Stored data:

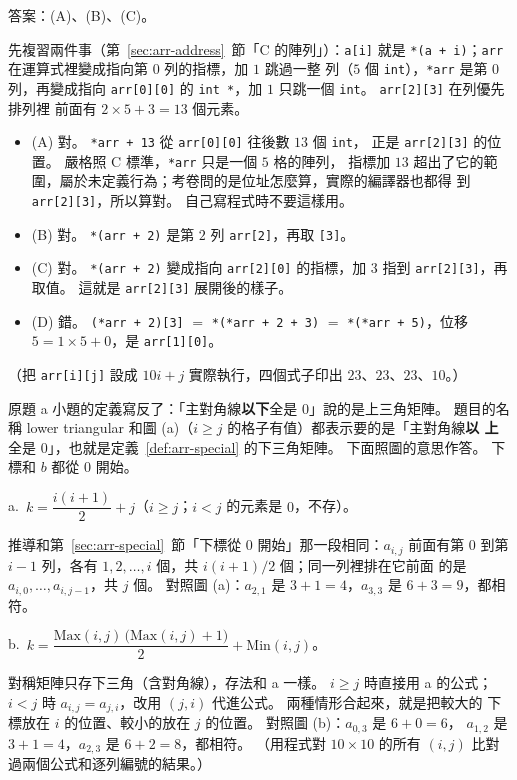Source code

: 答案：(A)、(B)、(C)。

先複習兩件事（第~\ref{sec:arr-address}~節「C 的陣列」）：\texttt{a[i]} 就是
\texttt{*(a + i)}；\texttt{arr} 在運算式裡變成指向第 $0$ 列的指標，加 $1$ 跳過一整
列（$5$ 個 \texttt{int}），\texttt{*arr} 是第 $0$ 列，再變成指向 \texttt{arr[0][0]}
的 \texttt{int *}，加 $1$ 只跳一個 \texttt{int}。 \texttt{arr[2][3]} 在列優先排列裡
前面有 $2 \times 5 + 3 = 13$ 個元素。
\begin{itemize}
\item (A) 對。 \texttt{*arr + 13} 從 \texttt{arr[0][0]} 往後數 $13$ 個 \texttt{int}，
正是 \texttt{arr[2][3]} 的位置。 嚴格照 C 標準，\texttt{*arr} 只是一個 $5$ 格的陣列，
指標加 $13$ 超出了它的範圍，屬於未定義行為；考卷問的是位址怎麼算，實際的編譯器也都得
到 \texttt{arr[2][3]}，所以算對。 自己寫程式時不要這樣用。
\item (B) 對。 \texttt{*(arr + 2)} 是第 $2$ 列 \texttt{arr[2]}，再取 \texttt{[3]}。
\item (C) 對。 \texttt{*(arr + 2)} 變成指向 \texttt{arr[2][0]} 的指標，加 $3$ 指到
\texttt{arr[2][3]}，再取值。 這就是 \texttt{arr[2][3]} 展開後的樣子。
\item (D) 錯。 \texttt{(*arr + 2)[3]} $=$ \texttt{*(*arr + 2 + 3)} $=$
\texttt{*(*arr + 5)}，位移 $5 = 1 \times 5 + 0$，是 \texttt{arr[1][0]}。
\end{itemize}
（把 \texttt{arr[i][j]} 設成 $10i + j$ 實際執行，四個式子印出 $23$、$23$、$23$、$10$。）

原題 a 小題的定義寫反了：「主對角線\textbf{以下}全是 $0$」說的是上三角矩陣。 題目的名
稱 lower triangular 和圖 (a)（$i \ge j$ 的格子有值）都表示要的是「主對角線\textbf{以
上}全是 $0$」，也就是定義~\ref{def:arr-special} 的下三角矩陣。 下面照圖的意思作答。
下標和 $b$ 都從 $0$ 開始。

a.\ $k = \dfrac{i(i+1)}{2} + j$（$i \ge j$；$i < j$ 的元素是 $0$，不存）。

推導和第~\ref{sec:arr-special}~節「下標從 $0$ 開始」那一段相同：$a_{i,j}$ 前面有第
$0$ 到第 $i - 1$ 列，各有 $1, 2, \ldots, i$ 個，共 $i(i+1)/2$ 個；同一列裡排在它前面
的是 $a_{i,0}, \ldots, a_{i,j-1}$，共 $j$ 個。 對照圖 (a)：$a_{2,1}$ 是
$3 + 1 = 4$，$a_{3,3}$ 是 $6 + 3 = 9$，都相符。

b.\ $k = \dfrac{\mathrm{Max}(i,j)\,\bigl(\mathrm{Max}(i,j) + 1\bigr)}{2} + \mathrm{Min}(i,j)$。

對稱矩陣只存下三角（含對角線），存法和 a 一樣。 $i \ge j$ 時直接用 a 的公式；
$i < j$ 時 $a_{i,j} = a_{j,i}$，改用 $(j, i)$ 代進公式。 兩種情形合起來，就是把較大的
下標放在 $i$ 的位置、較小的放在 $j$ 的位置。 對照圖 (b)：$a_{0,3}$ 是 $6 + 0 = 6$，
$a_{1,2}$ 是 $3 + 1 = 4$，$a_{2,3}$ 是 $6 + 2 = 8$，都相符。 （用程式對 $10 \times 10$
的所有 $(i, j)$ 比對過兩個公式和逐列編號的結果。）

Exercise: Could you copy every record above exactly, leaving out the pictures?

Your response:
Source code

: 答案：(A)、(B)、(C)。

先複習兩件事（第~\ref{sec:arr-address}~節「C 的陣列」）：\texttt{a[i]} 就是
\texttt{*(a + i)}；\texttt{arr} 在運算式裡變成指向第 $0$ 列的指標，加 $1$ 跳過一整
列（$5$ 個 \texttt{int}），\texttt{*arr} 是第 $0$ 列，再變成指向 \texttt{arr[0][0]}
的 \texttt{int *}，加 $1$ 只跳一個 \texttt{int}。 \texttt{arr[2][3]} 在列優先排列裡
前面有 $2 \times 5 + 3 = 13$ 個元素。
\begin{itemize}
\item (A) 對。 \texttt{*arr + 13} 從 \texttt{arr[0][0]} 往後數 $13$ 個 \texttt{int}，
正是 \texttt{arr[2][3]} 的位置。 嚴格照 C 標準，\texttt{*arr} 只是一個 $5$ 格的陣列，
指標加 $13$ 超出了它的範圍，屬於未定義行為；考卷問的是位址怎麼算，實際的編譯器也都得
到 \texttt{arr[2][3]}，所以算對。 自己寫程式時不要這樣用。
\item (B) 對。 \texttt{*(arr + 2)} 是第 $2$ 列 \texttt{arr[2]}，再取 \texttt{[3]}。
\item (C) 對。 \texttt{*(arr + 2)} 變成指向 \texttt{arr[2][0]} 的指標，加 $3$ 指到
\texttt{arr[2][3]}，再取值。 這就是 \texttt{arr[2][3]} 展開後的樣子。
\item (D) 錯。 \texttt{(*arr + 2)[3]} $=$ \texttt{*(*arr + 2 + 3)} $=$
\texttt{*(*arr + 5)}，位移 $5 = 1 \times 5 + 0$，是 \texttt{arr[1][0]}。
\end{itemize}
（把 \texttt{arr[i][j]} 設成 $10i + j$ 實際執行，四個式子印出 $23$、$23$、$23$、$10$。）

原題 a 小題的定義寫反了：「主對角線\textbf{以下}全是 $0$」說的是上三角矩陣。 題目的名
稱 lower triangular 和圖 (a)（$i \ge j$ 的格子有值）都表示要的是「主對角線\textbf{以
上}全是 $0$」，也就是定義~\ref{def:arr-special} 的下三角矩陣。 下面照圖的意思作答。
下標和 $b$ 都從 $0$ 開始。

a.\ $k = \dfrac{i(i+1)}{2} + j$（$i \ge j$；$i < j$ 的元素是 $0$，不存）。

推導和第~\ref{sec:arr-special}~節「下標從 $0$ 開始」那一段相同：$a_{i,j}$ 前面有第
$0$ 到第 $i - 1$ 列，各有 $1, 2, \ldots, i$ 個，共 $i(i+1)/2$ 個；同一列裡排在它前面
的是 $a_{i,0}, \ldots, a_{i,j-1}$，共 $j$ 個。 對照圖 (a)：$a_{2,1}$ 是
$3 + 1 = 4$，$a_{3,3}$ 是 $6 + 3 = 9$，都相符。

b.\ $k = \dfrac{\mathrm{Max}(i,j)\,\bigl(\mathrm{Max}(i,j) + 1\bigr)}{2} + \mathrm{Min}(i,j)$。

對稱矩陣只存下三角（含對角線），存法和 a 一樣。 $i \ge j$ 時直接用 a 的公式；
$i < j$ 時 $a_{i,j} = a_{j,i}$，改用 $(j, i)$ 代進公式。 兩種情形合起來，就是把較大的
下標放在 $i$ 的位置、較小的放在 $j$ 的位置。 對照圖 (b)：$a_{0,3}$ 是 $6 + 0 = 6$，
$a_{1,2}$ 是 $3 + 1 = 4$，$a_{2,3}$ 是 $6 + 2 = 8$，都相符。 （用程式對 $10 \times 10$
的所有 $(i, j)$ 比對過兩個公式和逐列編號的結果。）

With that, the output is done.